CONSEIL D’ÉTAT (5e et 6e réun.), 24 mars 2021 : req n° 431786 

Publication : Legifrance ; Rec Lebon (tables)

 

Extraits : 1/ « 4. Les avis, recommandations, mises en garde et prises de position adoptés par les autorités de régulation dans l'exercice des missions dont elles sont investies, peuvent être déférés au juge de l'excès de pouvoir lorsqu'ils revêtent le caractère de dispositions générales et impératives ou lorsqu'ils énoncent des prescriptions individuelles dont ces autorités pourraient ultérieurement censurer la méconnaissance. Ces actes peuvent également faire l'objet d'un tel recours lorsqu'ils sont de nature à produire des effets notables, notamment de nature économique, ou ont pour objet d'influer de manière significative sur les comportements des personnes auxquelles ils s'adressent.
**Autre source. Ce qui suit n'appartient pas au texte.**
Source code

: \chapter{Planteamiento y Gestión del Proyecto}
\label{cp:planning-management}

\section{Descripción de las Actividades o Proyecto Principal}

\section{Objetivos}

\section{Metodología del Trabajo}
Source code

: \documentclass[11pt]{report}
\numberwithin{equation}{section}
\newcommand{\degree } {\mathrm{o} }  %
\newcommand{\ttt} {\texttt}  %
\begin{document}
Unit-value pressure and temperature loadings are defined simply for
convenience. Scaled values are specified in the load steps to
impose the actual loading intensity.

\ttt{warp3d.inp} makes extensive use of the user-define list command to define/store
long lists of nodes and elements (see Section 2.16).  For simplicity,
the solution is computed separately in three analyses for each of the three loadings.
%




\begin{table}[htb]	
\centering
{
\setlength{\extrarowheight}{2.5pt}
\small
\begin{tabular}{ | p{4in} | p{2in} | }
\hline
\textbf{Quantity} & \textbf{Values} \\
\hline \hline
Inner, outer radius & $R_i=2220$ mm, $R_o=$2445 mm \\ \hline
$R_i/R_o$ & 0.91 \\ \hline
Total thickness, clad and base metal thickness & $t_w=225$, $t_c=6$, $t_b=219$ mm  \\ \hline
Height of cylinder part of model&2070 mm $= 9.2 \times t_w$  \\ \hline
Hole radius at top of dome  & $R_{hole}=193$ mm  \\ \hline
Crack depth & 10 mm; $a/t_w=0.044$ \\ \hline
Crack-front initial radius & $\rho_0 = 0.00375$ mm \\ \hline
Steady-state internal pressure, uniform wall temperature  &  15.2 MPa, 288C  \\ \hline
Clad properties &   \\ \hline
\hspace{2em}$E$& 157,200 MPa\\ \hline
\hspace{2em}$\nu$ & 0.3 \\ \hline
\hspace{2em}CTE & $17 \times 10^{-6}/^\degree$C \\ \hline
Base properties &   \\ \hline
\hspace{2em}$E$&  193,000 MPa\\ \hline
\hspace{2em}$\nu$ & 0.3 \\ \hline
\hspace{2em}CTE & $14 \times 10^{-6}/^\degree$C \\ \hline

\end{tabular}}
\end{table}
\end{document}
Dans ce dernier cas, il appartient au juge, saisi de moyens en ce sens, d'examiner les vices susceptibles d'affecter la légalité de ces actes en tenant compte de leur nature et de leurs caractéristiques, ainsi que du pouvoir d'appréciation dont dispose l'autorité de régulation. 5. Il résulte de ce qui précède qu'eu égard à la portée de la délibération attaquée, la fin de non-recevoir soulevée par l'Autorité nationale des jeux, tirée de ce que cette délibération n'est pas susceptible de faire l'objet d'un recours pour excès de pouvoir, doit être rejetée. »

2/ « 8. En deuxième lieu, en indiquant qu'un opérateur de jeux ou de paris en ligne, qui est, aux termes de l'article 10 de la loi du 12 mai 2010 citée ci-dessus, « (...) toute personne qui, de manière habituelle, propose au public des services de jeux ou de paris en ligne comportant des enjeux en valeur monétaire et dont les modalités sont définies par un règlement constitutif d'un contrat d'adhésion au jeu soumis à l'acceptation des joueurs (... », est susceptible d'être regardé comme un « professionnel » au sens de l'article liminaire du code de la consommation cité au point 6, la délibération attaquée n'a pas méconnu les dispositions de cet article.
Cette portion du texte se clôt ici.